Girl Scouts find new ways to sell cookies amid ongoing pandemic
Published 12:15 am Wednesday, March 3, 2021
- From left, Bowling Green Girl Scout Troop 1067 Ambassadors Lauren Allen and Torrie Cline and Troop 933 Daisy Maggie Smith, Cadet Nahla Crosser, Daisy Bindi Crosser and Daisy Trooper Leader Jackie Farrell show boxes of Girl Scout cookies they are selling for this year's fundraiser while at the Girl Scouts of Kentuckiana Caveland Service Center on Lehman Avenue on Tuesday, March 2, 2021. In addition to holding booth sales for cookies at area businesses and small businesses until March 21, the Girl Scouts are selling their cookies through the GrubHub app or their Girl Scout’s website and delivering to customers' front doors to accommodate for COVID-19 restrictions. (Grace Ramey/photo@bgdailynews.com)
The time has come for Girl Scouts to sell their famous cookies for their biggest fundraiser of the year.
COVID-19 interrupted last year’s sales, so the girls are finding new ways to raise money this year.
“We had to shut it completely down (in 2020),” said Felicia Bland, membership experience coordinator at the local Girl Scouts office. “In anticipation of still being in COVID, we started thinking of innovative ways to be able to still conduct business and cookie sales, but have our girls be as safe as we possibly can.”

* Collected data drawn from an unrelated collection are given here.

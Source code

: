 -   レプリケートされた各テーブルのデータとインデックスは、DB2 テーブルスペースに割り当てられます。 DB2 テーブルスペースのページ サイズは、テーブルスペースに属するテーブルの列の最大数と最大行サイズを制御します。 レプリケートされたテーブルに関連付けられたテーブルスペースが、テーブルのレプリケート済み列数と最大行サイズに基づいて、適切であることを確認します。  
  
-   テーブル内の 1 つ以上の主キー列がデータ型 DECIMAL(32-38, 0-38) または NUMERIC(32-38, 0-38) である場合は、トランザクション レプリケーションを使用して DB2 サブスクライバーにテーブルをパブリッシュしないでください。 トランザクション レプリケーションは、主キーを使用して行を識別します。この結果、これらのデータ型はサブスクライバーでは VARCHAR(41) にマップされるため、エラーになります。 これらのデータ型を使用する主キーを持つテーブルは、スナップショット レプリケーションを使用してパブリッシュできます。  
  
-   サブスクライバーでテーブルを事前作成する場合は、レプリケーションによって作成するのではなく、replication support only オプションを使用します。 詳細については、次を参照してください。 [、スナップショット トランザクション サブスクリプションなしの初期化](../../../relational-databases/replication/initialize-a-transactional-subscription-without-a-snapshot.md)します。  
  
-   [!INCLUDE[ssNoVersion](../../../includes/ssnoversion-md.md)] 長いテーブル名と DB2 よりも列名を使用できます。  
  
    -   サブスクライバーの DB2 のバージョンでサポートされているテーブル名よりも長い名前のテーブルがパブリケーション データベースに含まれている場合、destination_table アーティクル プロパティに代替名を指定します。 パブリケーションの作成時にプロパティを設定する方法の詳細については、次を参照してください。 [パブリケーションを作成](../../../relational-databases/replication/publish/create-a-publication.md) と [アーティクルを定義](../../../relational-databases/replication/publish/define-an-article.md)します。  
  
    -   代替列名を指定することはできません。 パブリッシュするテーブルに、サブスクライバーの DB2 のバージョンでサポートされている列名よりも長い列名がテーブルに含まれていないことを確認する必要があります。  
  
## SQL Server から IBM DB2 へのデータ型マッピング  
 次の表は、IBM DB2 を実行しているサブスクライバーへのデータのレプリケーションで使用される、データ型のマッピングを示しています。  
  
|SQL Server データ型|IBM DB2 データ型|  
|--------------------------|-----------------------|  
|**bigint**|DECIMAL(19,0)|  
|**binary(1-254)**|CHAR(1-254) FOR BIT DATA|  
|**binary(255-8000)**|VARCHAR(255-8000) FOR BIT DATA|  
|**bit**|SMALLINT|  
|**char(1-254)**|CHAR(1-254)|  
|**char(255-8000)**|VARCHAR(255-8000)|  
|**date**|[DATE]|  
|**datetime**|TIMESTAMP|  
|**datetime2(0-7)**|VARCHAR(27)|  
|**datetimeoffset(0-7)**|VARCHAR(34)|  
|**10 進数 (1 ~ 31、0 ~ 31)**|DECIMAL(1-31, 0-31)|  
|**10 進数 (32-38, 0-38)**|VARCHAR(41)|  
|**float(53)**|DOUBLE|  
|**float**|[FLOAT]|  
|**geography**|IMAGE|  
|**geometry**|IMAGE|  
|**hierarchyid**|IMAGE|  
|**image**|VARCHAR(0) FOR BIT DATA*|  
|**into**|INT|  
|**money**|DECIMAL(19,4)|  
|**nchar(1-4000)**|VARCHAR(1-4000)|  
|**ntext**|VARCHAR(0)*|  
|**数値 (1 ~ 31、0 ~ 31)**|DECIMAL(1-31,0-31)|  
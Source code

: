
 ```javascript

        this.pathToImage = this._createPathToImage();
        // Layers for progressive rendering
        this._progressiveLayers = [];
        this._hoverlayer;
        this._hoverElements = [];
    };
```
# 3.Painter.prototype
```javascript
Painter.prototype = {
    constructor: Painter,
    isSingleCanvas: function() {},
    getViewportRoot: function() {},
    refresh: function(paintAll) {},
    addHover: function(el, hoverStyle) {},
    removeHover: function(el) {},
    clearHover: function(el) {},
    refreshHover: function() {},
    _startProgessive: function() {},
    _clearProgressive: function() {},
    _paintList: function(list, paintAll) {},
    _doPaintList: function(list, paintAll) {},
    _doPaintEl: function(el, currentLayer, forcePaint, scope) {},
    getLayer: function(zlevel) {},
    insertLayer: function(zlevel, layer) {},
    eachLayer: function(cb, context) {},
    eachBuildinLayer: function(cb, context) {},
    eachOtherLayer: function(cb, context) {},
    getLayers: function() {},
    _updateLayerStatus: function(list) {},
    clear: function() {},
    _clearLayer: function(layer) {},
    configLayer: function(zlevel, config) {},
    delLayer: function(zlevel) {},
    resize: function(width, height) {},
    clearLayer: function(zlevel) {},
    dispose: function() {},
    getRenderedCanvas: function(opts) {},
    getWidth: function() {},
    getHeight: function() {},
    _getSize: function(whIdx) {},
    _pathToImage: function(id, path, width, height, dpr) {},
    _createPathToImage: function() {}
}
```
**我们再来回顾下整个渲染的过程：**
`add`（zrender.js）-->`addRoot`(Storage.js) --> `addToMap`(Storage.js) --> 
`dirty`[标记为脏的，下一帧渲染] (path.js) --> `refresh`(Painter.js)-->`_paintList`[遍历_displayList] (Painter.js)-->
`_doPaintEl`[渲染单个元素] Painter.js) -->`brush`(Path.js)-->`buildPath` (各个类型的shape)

This year, the Girl Scouts will still have booth sales for cookies at area businesses, but there are other ways to purchase cookies.
The Girl Scouts office on Lehman Avenue has been converted into a GrubHub station, Bland said. Girl Scout cookies can now be ordered from the local troop and delivered to customers.
“That’s a new partnership that we have that we’ve not had before,” Bland said. “You can go on your GrubHub app and order cookies that way, and the girls prepare the orders at our office. The driver comes to the office and picks up your order and delivers it to you.”
In addition to GrubHub, people can purchase cookies on the Girl Scouts website to have the cookies shipped and delivered to their home.
It has been a year since the Girl Scouts last sold cookies in public, but COVID-19 still affected the organization between sales.
“It’s just the challenge of having to do things differently,” Bland said. “Some of our troops have met virtually, some of them have met outside in parks or at our camps. Our troops have had to think of different ways to be together and still have the experience of being a Girl Scout in the COVID environment.”
The cookie sales are the organization’s biggest fundraiser of the year, and it is an important part of being a Girl Scout, Bland said.
The cookies offered this year include the new cookie Toast-Yay!, as well as the well-known Thin Mints, Lemon-Ups, Lemonades, Trefoils, Samoas, Tagalongs, Do-si-dos, Toffee-tastic, caramel chocolate chip and Girl Scout S’mores, according to the Girl Scouts website.
Money raised from cookie sales is spent in whatever way the troop or the girl decides to spend it. This year, most girls in the local troops are saving up for a trip to Savannah, Ga., to visit the birthplace of the Girl Scouts, Bland said.
“The important thing is the girls get to decide what they want to do with their money,” Bland said. “It’s a way for them to develop skills, goal-setting, teamwork, business, things like that.”
Cookies will be sold regularly at Greenwood Mall, but to find another booth location, go to the Girl Scouts’ Digital Cookie Finder online and enter the ZIP code. Cookies can be purchased online for shipping and delivery at digitalcookie.girlscouts.org.
The Girl Scouts will be selling cookies through March 21.